Accepted submission by canopic jug at 2022-10-17 03:51:52 from the end-of-lease dept.
Software

The Internet Systems Consortium [isc.org] (ISC) has announced, with plenty of hints long in advance, that the ISC DHCP Server has reached EOL [isc.org]. The ISC's DHCP software has been available since the late 1990s and is widely used to automate the assignment of IPv4 addresses to a dynamic pool of clients. The article covers the ISC DHCP suite's history and evolution, along with brief biographies of its four main authors over its lifecycle. The main reasons for reaching EOL are that the codebase is very mature at this point and, significantly, the code base has not been designed for testability.

The 4.4.3-P1 and 4.1-ESV-R16-P2 versions of ISC DHCP, released on October 5, 2022, are the last maintenance versions of this software that ISC plans to publish. If we become aware of a significant security vulnerability, we might make an exception to this, but it is our intention to cease actively maintaining this codebase.

[...] The first release of the ISC DHCP distribution in December 1997 included just the DHCP server. Release 2 in June 1999 added a DHCP client and a BOOTP/DHCP relay agent. DHCP 3 was released in October 2001 and included DHCP failover support, OMAPI, Dynamic DNS, conditional behavior, client classing, and more. The 4.0 release in December 2007 introduced DHCPv6 protocol support for the server and client. The client and relay components reached their End-of-Life in January 2022.

The development of ISC DHCP paralleled the development of the protocol in the DHC working group (WG).

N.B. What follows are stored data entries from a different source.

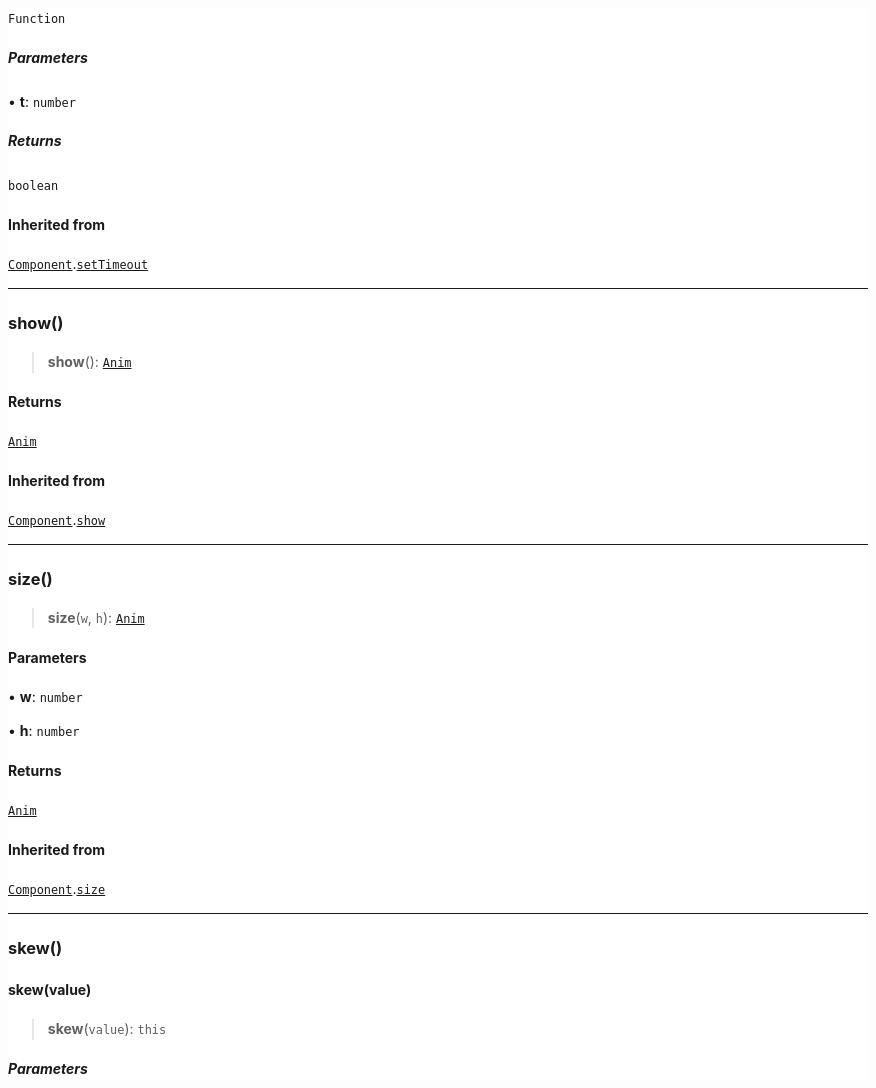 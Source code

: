 `Function`

##### Parameters

• **t**: `number`

##### Returns

`boolean`

#### Inherited from

[`Component`](/api/classes/Component).[`setTimeout`](/api/classes/Component#settimeout)

***

### show()

> **show**(): [`Anim`](/api/classes/Anim)

#### Returns

[`Anim`](/api/classes/Anim)

#### Inherited from

[`Component`](/api/classes/Component).[`show`](/api/classes/Component#show)

***

### size()

> **size**(`w`, `h`): [`Anim`](/api/classes/Anim)

#### Parameters

• **w**: `number`

• **h**: `number`

#### Returns

[`Anim`](/api/classes/Anim)

#### Inherited from

[`Component`](/api/classes/Component).[`size`](/api/classes/Component#size)

***

### skew()

#### skew(value)

> **skew**(`value`): `this`

##### Parameters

The DHC working group [ietf.org] was founded in 1989 by Ralph Droms [ietf.org], who also wrote IETF RFC 1531 [ietf.org], the first version of the Dynamic Host Configuration Protocol; it was standardized in October 1993. DHC is now the oldest WG that still functions.

How is networking managed in the computing environments where you operate? Often they are unavoidable. Which, if any, DHCP server have you switched to in those cases?